■ Exercise requirements
Scan the records for the string "should". State how many lines contain it and add nothing.

■ Data for this task
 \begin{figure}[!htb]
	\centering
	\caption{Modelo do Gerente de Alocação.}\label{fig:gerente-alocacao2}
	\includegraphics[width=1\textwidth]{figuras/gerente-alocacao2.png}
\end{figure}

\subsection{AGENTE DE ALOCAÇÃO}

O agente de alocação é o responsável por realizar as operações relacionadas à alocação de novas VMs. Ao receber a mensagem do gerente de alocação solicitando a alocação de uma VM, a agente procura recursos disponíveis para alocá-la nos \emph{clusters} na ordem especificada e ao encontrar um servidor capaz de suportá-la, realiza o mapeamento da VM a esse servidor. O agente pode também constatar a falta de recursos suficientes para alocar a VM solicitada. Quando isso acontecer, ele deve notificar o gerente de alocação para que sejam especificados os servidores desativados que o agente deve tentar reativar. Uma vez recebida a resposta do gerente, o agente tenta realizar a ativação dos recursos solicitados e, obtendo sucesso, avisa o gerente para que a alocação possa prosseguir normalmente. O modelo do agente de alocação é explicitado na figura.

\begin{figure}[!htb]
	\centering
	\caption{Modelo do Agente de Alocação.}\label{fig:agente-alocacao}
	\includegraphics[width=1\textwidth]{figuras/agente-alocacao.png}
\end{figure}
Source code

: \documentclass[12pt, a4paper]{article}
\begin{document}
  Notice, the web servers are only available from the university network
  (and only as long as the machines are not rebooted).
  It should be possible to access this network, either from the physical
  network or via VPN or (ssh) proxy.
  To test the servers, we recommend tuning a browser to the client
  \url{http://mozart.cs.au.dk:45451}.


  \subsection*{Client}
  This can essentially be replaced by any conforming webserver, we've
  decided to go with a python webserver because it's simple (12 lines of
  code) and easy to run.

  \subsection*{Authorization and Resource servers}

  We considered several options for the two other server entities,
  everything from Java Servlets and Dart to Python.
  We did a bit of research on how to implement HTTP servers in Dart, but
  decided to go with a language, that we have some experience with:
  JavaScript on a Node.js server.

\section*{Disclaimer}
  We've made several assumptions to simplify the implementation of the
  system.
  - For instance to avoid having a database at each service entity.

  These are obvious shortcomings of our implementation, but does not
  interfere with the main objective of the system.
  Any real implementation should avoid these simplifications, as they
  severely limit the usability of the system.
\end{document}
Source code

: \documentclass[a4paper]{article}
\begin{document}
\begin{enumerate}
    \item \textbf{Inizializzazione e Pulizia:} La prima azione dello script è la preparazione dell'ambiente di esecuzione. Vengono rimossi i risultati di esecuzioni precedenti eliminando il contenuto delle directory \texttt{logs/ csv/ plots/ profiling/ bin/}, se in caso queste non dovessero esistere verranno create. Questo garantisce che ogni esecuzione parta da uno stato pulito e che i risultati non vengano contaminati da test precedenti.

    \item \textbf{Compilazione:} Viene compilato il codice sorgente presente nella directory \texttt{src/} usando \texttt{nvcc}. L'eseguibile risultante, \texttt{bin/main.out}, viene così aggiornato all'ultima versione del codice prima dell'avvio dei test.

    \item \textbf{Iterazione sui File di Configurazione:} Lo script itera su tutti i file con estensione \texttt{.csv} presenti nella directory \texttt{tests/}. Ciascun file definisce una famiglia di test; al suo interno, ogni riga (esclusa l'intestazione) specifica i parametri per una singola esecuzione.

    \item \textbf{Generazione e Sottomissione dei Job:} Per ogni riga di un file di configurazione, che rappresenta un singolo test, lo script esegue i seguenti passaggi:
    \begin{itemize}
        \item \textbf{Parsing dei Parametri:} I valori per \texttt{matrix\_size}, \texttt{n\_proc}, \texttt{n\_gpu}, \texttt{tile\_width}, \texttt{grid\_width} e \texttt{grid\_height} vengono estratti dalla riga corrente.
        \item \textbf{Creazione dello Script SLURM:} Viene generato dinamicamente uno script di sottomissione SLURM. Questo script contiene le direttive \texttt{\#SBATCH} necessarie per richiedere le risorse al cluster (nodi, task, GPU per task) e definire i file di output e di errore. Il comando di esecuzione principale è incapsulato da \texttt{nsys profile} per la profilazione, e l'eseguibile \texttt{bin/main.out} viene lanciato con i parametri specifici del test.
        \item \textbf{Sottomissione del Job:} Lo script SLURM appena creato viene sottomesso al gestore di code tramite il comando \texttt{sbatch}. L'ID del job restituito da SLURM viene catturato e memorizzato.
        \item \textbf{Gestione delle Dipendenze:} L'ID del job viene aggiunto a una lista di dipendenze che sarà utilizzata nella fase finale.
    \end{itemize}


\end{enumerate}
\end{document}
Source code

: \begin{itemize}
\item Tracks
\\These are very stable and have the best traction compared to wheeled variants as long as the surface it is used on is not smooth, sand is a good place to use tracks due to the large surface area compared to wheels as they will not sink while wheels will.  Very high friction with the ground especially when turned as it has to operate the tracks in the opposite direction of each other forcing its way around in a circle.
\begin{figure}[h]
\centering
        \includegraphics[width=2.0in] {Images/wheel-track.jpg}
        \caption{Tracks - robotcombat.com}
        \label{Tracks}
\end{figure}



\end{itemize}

■ Solution below
2